• **To do**
The answer must consist of every line below containing "actual".

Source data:
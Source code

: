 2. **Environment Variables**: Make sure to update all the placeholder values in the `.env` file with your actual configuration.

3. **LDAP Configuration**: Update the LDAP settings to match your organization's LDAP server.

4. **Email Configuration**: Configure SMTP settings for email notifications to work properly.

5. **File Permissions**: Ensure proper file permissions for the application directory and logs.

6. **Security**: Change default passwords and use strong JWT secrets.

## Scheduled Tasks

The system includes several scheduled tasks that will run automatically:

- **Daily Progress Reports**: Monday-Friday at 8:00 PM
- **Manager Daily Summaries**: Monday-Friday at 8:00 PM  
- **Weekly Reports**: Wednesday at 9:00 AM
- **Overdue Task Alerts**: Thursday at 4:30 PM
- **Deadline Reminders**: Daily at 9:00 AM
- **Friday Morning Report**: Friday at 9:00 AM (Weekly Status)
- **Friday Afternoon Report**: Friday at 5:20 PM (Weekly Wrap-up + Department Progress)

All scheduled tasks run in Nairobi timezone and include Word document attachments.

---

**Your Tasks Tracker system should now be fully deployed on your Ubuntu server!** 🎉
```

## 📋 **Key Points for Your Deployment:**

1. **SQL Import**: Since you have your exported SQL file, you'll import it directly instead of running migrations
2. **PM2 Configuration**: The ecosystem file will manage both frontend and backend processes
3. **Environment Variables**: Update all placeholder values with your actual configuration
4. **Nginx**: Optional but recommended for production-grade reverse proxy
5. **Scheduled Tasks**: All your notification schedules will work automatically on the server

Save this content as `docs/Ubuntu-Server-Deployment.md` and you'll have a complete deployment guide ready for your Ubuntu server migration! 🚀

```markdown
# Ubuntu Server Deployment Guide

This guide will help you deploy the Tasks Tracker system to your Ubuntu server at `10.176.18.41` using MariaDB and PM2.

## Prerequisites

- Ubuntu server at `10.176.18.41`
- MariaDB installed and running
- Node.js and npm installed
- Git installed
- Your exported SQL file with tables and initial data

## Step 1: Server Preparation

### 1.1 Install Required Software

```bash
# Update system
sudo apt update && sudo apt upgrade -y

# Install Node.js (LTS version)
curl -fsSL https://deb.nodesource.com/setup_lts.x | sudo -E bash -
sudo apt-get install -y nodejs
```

• **Solution to this task**
: 2. **Environment Variables**: Make sure to update all the placeholder values in the `.env` file with your actual configuration.
3. **Environment Variables**: Update all placeholder values with your actual configuration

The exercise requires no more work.